The Magnetic Mechanism for Hotspot Reversals in Hot Jupiter Atmospheres

TL;DR

This paper investigates how magnetic fields can reverse hotspot offsets in hot Jupiters by obstructing wind patterns, using simulations and linear analysis to identify conditions for westward hotspot shifts.

Contribution

It introduces a new magnetic mechanism explaining hotspot reversals, supported by simulations and linear theory, linking magnetic fields to wind and hotspot dynamics in hot Jupiters.

Findings

Strong magnetic fields can cause westward hotspot offsets.

Magnetic fields align winds with the magnetic field, reversing the usual eastward shift.

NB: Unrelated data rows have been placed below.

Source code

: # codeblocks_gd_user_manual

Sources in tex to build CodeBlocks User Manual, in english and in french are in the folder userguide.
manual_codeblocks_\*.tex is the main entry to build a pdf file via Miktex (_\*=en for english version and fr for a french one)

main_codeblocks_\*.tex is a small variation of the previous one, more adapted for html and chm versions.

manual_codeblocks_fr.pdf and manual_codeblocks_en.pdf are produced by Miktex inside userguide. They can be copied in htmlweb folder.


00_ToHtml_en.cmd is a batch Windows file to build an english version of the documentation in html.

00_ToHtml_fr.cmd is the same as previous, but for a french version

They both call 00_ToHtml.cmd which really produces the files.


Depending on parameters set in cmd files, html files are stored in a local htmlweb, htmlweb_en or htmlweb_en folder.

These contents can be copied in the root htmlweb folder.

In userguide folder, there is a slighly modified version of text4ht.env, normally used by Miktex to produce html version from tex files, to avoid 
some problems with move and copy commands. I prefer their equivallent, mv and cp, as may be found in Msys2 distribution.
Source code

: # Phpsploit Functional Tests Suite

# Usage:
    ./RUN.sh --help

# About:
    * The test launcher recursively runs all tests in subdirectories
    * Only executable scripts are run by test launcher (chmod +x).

Reversal criteria can constrain magnetic field strengths in hot Jupiters.

Abstract

Magnetically-driven hotspot variations (which are tied to atmospheric wind variations) in hot Jupiters are studied using non-linear numerical simulations of a shallow-water magnetohydrodynamic (SWMHD) system and a linear analysis of equatorial SWMHD waves. In hydrodynamic models, mid-to-high latitude geostrophic circulations are known to cause a net west-to-east equatorial thermal energy transfer, which drives hotspot offsets eastward. We find that a strong toroidal magnetic field can obstruct these energy transporting circulations. This results in winds aligning with the magnetic field and generates westward Lorentz force accelerations in hotspot regions, ultimately causing westward hotspot offsets. In the subsequent linear analysis we find that this reversal mechanism has an equatorial wave analogy in terms of the planetary scale equatorial magneto-Rossby waves. We compare our findings to three-dimensional MHD simulations, both quantitively and qualitatively, identifying the link between the mechanics of magnetically-driven hotspot and wind reversals. We use the developed theory to identify physically-motivated reversal criteria, which can be used to place constraints on the magnetic fields of ultra-hot Jupiters with observed westward hotspots.